| Your assignment |
Scan the entries below for the word "with", then copy each line that holds it.

START Data records

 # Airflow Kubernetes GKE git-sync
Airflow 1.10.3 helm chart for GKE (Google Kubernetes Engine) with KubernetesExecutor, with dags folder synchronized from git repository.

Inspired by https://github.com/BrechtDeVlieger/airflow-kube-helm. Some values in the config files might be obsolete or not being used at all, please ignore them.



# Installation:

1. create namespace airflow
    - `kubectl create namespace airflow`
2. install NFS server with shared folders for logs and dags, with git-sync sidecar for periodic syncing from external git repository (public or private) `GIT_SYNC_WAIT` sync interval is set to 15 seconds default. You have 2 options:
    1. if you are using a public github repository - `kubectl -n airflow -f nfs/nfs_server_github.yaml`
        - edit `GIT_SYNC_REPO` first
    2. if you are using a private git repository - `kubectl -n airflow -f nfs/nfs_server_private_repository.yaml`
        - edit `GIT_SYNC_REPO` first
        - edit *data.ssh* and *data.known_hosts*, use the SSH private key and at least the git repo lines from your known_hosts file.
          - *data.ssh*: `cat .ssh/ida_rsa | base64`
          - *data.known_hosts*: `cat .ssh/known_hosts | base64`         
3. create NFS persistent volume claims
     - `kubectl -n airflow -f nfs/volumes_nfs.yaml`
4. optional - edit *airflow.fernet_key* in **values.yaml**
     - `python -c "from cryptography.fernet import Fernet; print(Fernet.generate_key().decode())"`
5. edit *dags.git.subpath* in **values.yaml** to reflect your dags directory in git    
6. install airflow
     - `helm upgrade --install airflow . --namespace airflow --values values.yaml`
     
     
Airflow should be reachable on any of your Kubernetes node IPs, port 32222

END Data records

| Answer to this task |
Airflow 1.10.3 helm chart for GKE (Google Kubernetes Engine) with KubernetesExecutor, with dags folder synchronized from git repository.
2. install NFS server with shared folders for logs and dags, with git-sync sidecar for periodic syncing from external git repository (public or private) `GIT_SYNC_WAIT` sync interval is set to 15 seconds default. You have 2 options:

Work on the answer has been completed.